Every line of the material should be output exactly as written.

- _Material provided_:

+ + + + + + +

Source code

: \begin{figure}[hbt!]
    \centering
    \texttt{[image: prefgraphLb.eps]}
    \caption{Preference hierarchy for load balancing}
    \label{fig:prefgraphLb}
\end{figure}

+ + + + + + +

- _Answer for this exercise_:
Source code

: \begin{figure}[hbt!]
    \centering
    \texttt{[image: prefgraphLb.eps]}
    \caption{Preference hierarchy for load balancing}
    \label{fig:prefgraphLb}
\end{figure}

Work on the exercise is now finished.